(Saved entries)
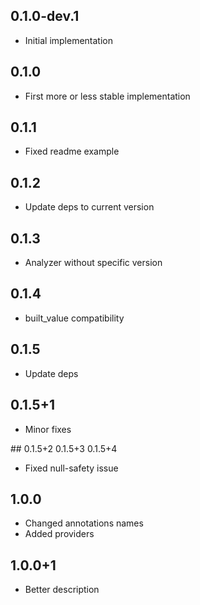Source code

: ## 0.1.0-dev.1

- Initial implementation

## 0.1.0

- First more or less stable implementation

## 0.1.1

- Fixed readme example

## 0.1.2

- Update deps to current version

## 0.1.3

- Analyzer without specific version

## 0.1.4

- built_value compatibility

## 0.1.5

- Update deps

## 0.1.5+1

- Minor fixes

## 0.1.5+2 0.1.5+3 0.1.5+4

- Fixed null-safety issue

## 1.0.0

- Changed annotations names
- Added providers

## 1.0.0+1

- Better description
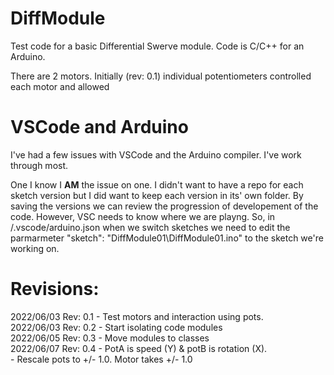 # DiffModule
Test code for a basic Differential Swerve module.  Code is C/C++ for an Arduino.

There are 2 motors.  Initially (rev: 0.1) individual potentiometers controlled each motor and allowed 

# VSCode and Arduino
I've had a few issues with VSCode and the Arduino compiler.  I've work through most.

One I know I <b>AM</b> the issue on one.  I didn't want to have a repo for each sketch version but I did want to keep each version in its' own folder.  By saving the versions we can review the progression of developement of the code.  However, VSC needs to know where we are playng.  So, in /.vscode/arduino.json when we switch sketches we need to edit the parmarmeter "sketch": "DiffModule01\\DiffModule01.ino" to the sketch we're working on.

# Revisions:
2022/06/03 Rev: 0.1 - Test motors and interaction using pots.  
2022/06/03 Rev: 0.2 - Start isolating code modules  
2022/06/05 Rev: 0.3 - Move modules to classes  
2022/06/07 Rev: 0.4 - PotA is speed (Y) & potB is rotation (X).    
                    - Rescale pots to +/- 1.0.  Motor takes +/- 1.0  
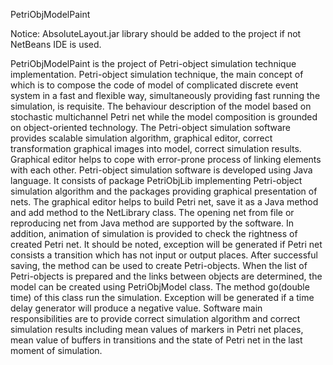 PetriObjModelPaint

Notice: AbsoluteLayout.jar library should be added to the project if not NetBeans IDE is used.

PetriObjModelPaint is the project of Petri-object simulation technique implementation. Petri-object simulation technique, the main concept of which is to compose the code of model of complicated discrete event system in a fast and flexible way, simultaneously providing fast running the simulation, is requisite. The behaviour description of the model based on stochastic multichannel Petri net while the model composition is grounded on object-oriented technology. The Petri-object simulation software provides scalable simulation algorithm, graphical editor, correct transformation graphical images into model, correct simulation results. Graphical editor helps to cope with error-prone process of linking elements with each other. Petri-object simulation software is developed using Java language. It consists of package PetriObjLib implementing Petri-object simulation algorithm and the packages providing graphical presentation of nets. The graphical editor helps to build Petri net, save it as a Java method and add method to the NetLibrary class. The opening net from file or reproducing net from Java method are supported by the software. In addition, animation of simulation is provided to check the rightness of created Petri net. It should be noted, exception will be generated if Petri net consists a transition which has not input or output places. After successful saving, the method can be used to create Petri-objects. When the list of Petri-objects is prepared and the links between objects are determined, the model can be created using PetriObjModel class. The method go(double time) of this class run the simulation. Exception will be generated if a time delay generator will produce a negative value. Software main responsibilities are to provide correct simulation algorithm and correct simulation results including mean values of markers in Petri net places, mean value of buffers in transitions and the state of Petri net in the last moment of simulation.
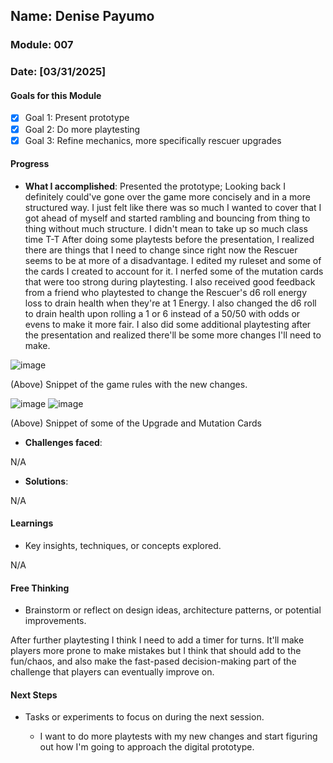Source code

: <!-- Markdown Docs: https://docs.github.com/en/get-started/writing-on-github/getting-started-with-writing-and-formatting-on-github/basic-writing-and-formatting-syntax -->
## Name: Denise Payumo
### Module: 007

<!-- Repeat the below as needed-->
### Date: [03/31/2025]

#### Goals for this Module
- [x] Goal 1: Present prototype
- [x] Goal 2: Do more playtesting
- [x] Goal 3: Refine mechanics, more specifically rescuer upgrades
#### Progress
- **What I accomplished**:
Presented the prototype; Looking back I definitely could've gone over the game more concisely and in a more structured way. I just felt like there was so much I wanted to cover that I got ahead of myself and started rambling and bouncing from thing to thing without much structure. I didn't mean to take up so much class time T-T
 After doing some playtests before the presentation, I realized there are things that I need to change since right now the Rescuer seems to be at more of a disadvantage. I edited my ruleset and some of the cards I created to account for it. I nerfed some of the mutation cards that were too strong during playtesting. I also received good feedback from a friend who playtested to change the Rescuer's d6 roll energy loss to drain health when they're at 1 Energy. I also changed the d6 roll to drain health upon rolling a 1 or 6 instead of a 50/50 with odds or evens to make it more fair. I also did some additional playtesting after the presentation and realized there'll be some more changes I'll need to make.

![image](https://github.com/user-attachments/assets/d4b645f6-434c-4ded-8f4b-440faef49616)

(Above) Snippet of the game rules with the new changes.

![image](https://github.com/user-attachments/assets/fdcf145e-596f-49c5-a73b-ab9ca6b49eaf) ![image](https://github.com/user-attachments/assets/aaa856b5-4cac-4061-a8a4-32cc43630dea)

(Above) Snippet of some of the Upgrade and Mutation Cards

   <!--Your entry here or N/A if not applicable for this entry-->
- **Challenges faced**:
     <!--Your entry here or N/A if not applicable for this entry-->
N/A
- **Solutions**:
     <!--Your entry here or N/A if not applicable for this entry-->
N/A
#### Learnings
- Key insights, techniques, or concepts explored.
  
N/A

#### Free Thinking
- Brainstorm or reflect on design ideas, architecture patterns, or potential improvements.
    <!--Your entry here or N/A if not applicable for this entry-->
  
After further playtesting I think I need to add a timer for turns. It'll make players more prone to make mistakes but I think that should add to the fun/chaos, and also make the fast-pased decision-making part of the challenge that players can eventually improve on.

#### Next Steps
- Tasks or experiments to focus on during the next session.
   <!--Your entry here or N/A if not applicable for this entry-->
  
  - I want to do more playtests with my new changes and start figuring out how I'm going to approach the digital prototype.
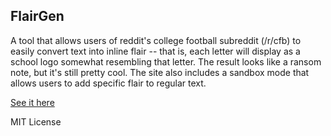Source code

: FlairGen
----------------------------

A tool that allows users of reddit's college football subreddit (/r/cfb) to easily convert text into inline flair -- that is, each letter will display as a school logo somewhat resembling that letter. The result looks like a ransom note, but it's still pretty cool. The site also includes a sandbox mode that allows users to add specific flair to regular text.

[See it here](http://flairgen.herokuapp.com/)

MIT License
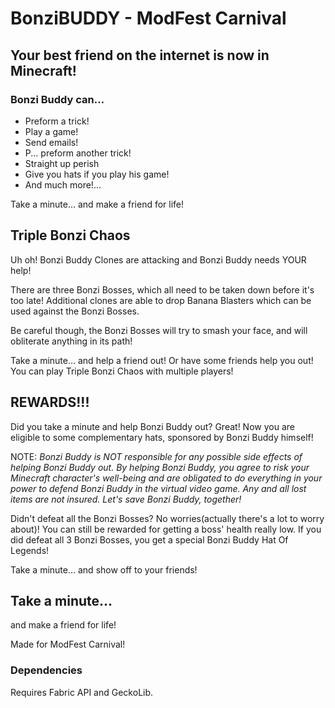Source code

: # BonziBUDDY - ModFest Carnival
## Your best friend on the internet is now in Minecraft!

### Bonzi Buddy can...
- Preform a trick!
- Play a game!
- Send emails!
- P... preform another trick!
- Straight up perish
- Give you hats if you play his game!
- And much more!...

Take a minute... and make a friend for life!

## Triple Bonzi Chaos
Uh oh! Bonzi Buddy Clones are attacking and Bonzi Buddy needs YOUR help!

There are three Bonzi Bosses, which all need to be taken down before it's too late! Additional clones are able to drop Banana Blasters which can be used against the Bonzi Bosses.  

Be careful though, the Bonzi Bosses will try to smash your face, and will obliterate anything in its path!

Take a minute... and help a friend out! Or have some friends help you out! You can play Triple Bonzi Chaos with multiple players!

## REWARDS!!!
Did you take a minute and help Bonzi Buddy out? Great! Now you are eligible to some complementary hats, sponsored by Bonzi Buddy himself!

NOTE: *Bonzi Buddy is NOT responsible for any possible side effects of helping Bonzi Buddy out. By helping Bonzi Buddy, you agree to risk your Minecraft character's well-being and are obligated to do everything in your power to defend Bonzi Buddy in the virtual video game. Any and all lost items are not insured. Let's save Bonzi Buddy, together!*

Didn't defeat all the Bonzi Bosses? No worries(actually there's a lot to worry about)! You can still be rewarded for getting a boss' health really low. If you did defeat all 3 Bonzi Bosses, you get a special Bonzi Buddy Hat Of Legends!

Take a minute... and show off to your friends!

## Take a minute...
and make a friend for life!

Made for ModFest Carnival!

### Dependencies
Requires Fabric API and GeckoLib.

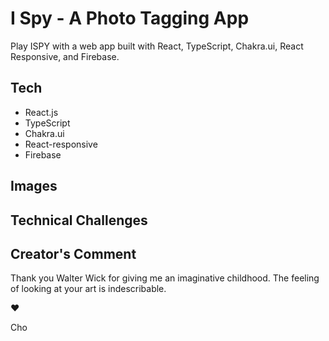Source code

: # I Spy - A Photo Tagging App 

Play ISPY with a web app built with React, TypeScript, Chakra.ui, React Responsive, and Firebase. 

## Tech 

* React.js 
* TypeScript
* Chakra.ui 
* React-responsive
* Firebase 

## Images 

## Technical Challenges 

## Creator's Comment 

Thank you Walter Wick for giving me an imaginative childhood. The feeling of looking at your art is indescribable.

:heart: 

Cho


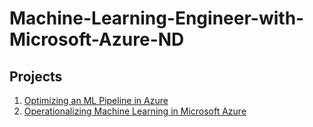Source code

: # Machine-Learning-Engineer-with-Microsoft-Azure-ND

## Projects
1. [Optimizing an ML Pipeline in Azure](https://github.com/bhuiyanmobasshir94/Optimizing-an-ML-Pipeline-in-Azure)
2. [Operationalizing Machine Learning in Microsoft Azure](https://github.com/bhuiyanmobasshir94/Operationalizing-Machine-Learning-in-Microsoft-Azure)
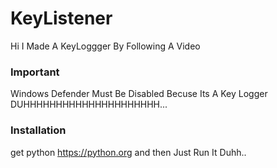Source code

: # KeyListener
Hi I Made A KeyLoggger By Following A Video

### Important
Windows Defender Must Be Disabled Becuse Its A Key Logger DUHHHHHHHHHHHHHHHHHHHHH...

### Installation
get python https://python.org and then
Just Run It Duhh..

● **REQUIRED WORK**
Return only the lines from the start of the data through the line that contains "Notice: AbsoluteLayout.jar library", please, copying them exactly and omitting all pictures.

● **SOLUTION FOR THIS EXERCISE**
Source code

: ## 0.1.0-dev.1

- Initial implementation

## 0.1.0

- First more or less stable implementation

## 0.1.1

- Fixed readme example

## 0.1.2

- Update deps to current version

## 0.1.3

- Analyzer without specific version

## 0.1.4

- built_value compatibility

## 0.1.5

- Update deps

## 0.1.5+1

- Minor fixes

## 0.1.5+2 0.1.5+3 0.1.5+4

- Fixed null-safety issue

## 1.0.0

- Changed annotations names
- Added providers

## 1.0.0+1

- Better description
 # DiffModule
Test code for a basic Differential Swerve module.  Code is C/C++ for an Arduino.

There are 2 motors.  Initially (rev: 0.1) individual potentiometers controlled each motor and allowed 

# VSCode and Arduino
I've had a few issues with VSCode and the Arduino compiler.  I've work through most.

One I know I <b>AM</b> the issue on one.  I didn't want to have a repo for each sketch version but I did want to keep each version in its' own folder.  By saving the versions we can review the progression of developement of the code.  However, VSC needs to know where we are playng.  So, in /.vscode/arduino.json when we switch sketches we need to edit the parmarmeter "sketch": "DiffModule01\\DiffModule01.ino" to the sketch we're working on.

# Revisions:
2022/06/03 Rev: 0.1 - Test motors and interaction using pots.  
2022/06/03 Rev: 0.2 - Start isolating code modules  
2022/06/05 Rev: 0.3 - Move modules to classes  
2022/06/07 Rev: 0.4 - PotA is speed (Y) & potB is rotation (X).    
                    - Rescale pots to +/- 1.0.  Motor takes +/- 1.0  
 PetriObjModelPaint

Notice: AbsoluteLayout.jar library should be added to the project if not NetBeans IDE is used.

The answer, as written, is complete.